ESRA 2019 Draft Programme at a Glance


Contemporary issues in the assessment of measurement invariance 1

Session Organisers Dr Daniel Seddig (University of Cologne & University of Zurich)
Professor Eldad Davidov (University of Cologne & University of Zurich)
Professor Peter Schmidt (University of Giessen)
TimeTuesday 16th July, 14:00 - 15:30
Room D23

The assessment of the comparability of cross-national and longitudinal survey data is a prerequisite for meaningful and valid comparisons of substantive constructs across contexts and time. A powerful tool to test the equivalence of measurements is multiple-group confirmatory factor analysis (MGCFA). Although the procedures of measurement invariance (MI) testing seem to become increasingly used by applied researchers, several issues remain under discussion and are not yet solved. For example:

(1) Can we trust models with small deviations (approximate MI)? Is partial MI sufficient? How should one deal with the lack of scalar MI, as is the case in many large-scale cross-national surveys?
(2) How to decide whether a model with a high level of MI should be preferred over a model with a lower level of MI? Which fit indices should be used?
(3) Is MI needed anyway and would it be best to start firstly with a robustness calculation?

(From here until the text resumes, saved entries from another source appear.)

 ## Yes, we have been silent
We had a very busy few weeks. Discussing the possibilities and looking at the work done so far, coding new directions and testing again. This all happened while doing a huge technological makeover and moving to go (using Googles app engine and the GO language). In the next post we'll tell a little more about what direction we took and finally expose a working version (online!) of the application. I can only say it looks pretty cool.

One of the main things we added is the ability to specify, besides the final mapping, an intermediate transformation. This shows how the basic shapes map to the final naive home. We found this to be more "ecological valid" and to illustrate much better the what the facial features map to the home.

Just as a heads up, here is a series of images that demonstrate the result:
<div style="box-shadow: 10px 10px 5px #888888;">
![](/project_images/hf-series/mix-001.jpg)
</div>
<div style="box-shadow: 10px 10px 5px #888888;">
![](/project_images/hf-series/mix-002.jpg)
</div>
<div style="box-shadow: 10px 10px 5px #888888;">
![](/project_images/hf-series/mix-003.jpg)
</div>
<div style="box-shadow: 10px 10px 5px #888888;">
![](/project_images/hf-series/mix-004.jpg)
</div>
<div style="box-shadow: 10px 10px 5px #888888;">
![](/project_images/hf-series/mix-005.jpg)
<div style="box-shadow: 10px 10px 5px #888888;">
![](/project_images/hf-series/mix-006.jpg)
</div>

Recent approaches have tackled the issues subsumed under (1) and aimed at relaxing certain requirements when testing for measurement invariance (Bayesian approximate MI, Muthén and Asparouhov 2012; van de Schoot et al 203) or using the alignment method (Asparouhov and Muthén 2014). Furthermore, researchers addressed the issues subsumed under (2) and recommended the use of particular fit statistics (e.g., CFI, RMSEA, SRMR) to decide among competing models (Chen 2007). The question raised under (3) is a more general one and raises concerns about the contemporary uses of the concept of MI. Researchers (Welzel and Inglehart 2016) have argued that variations in measurements across context can be ignored, for example in the presence of theoretically reasonable associations of a construct with external criteria.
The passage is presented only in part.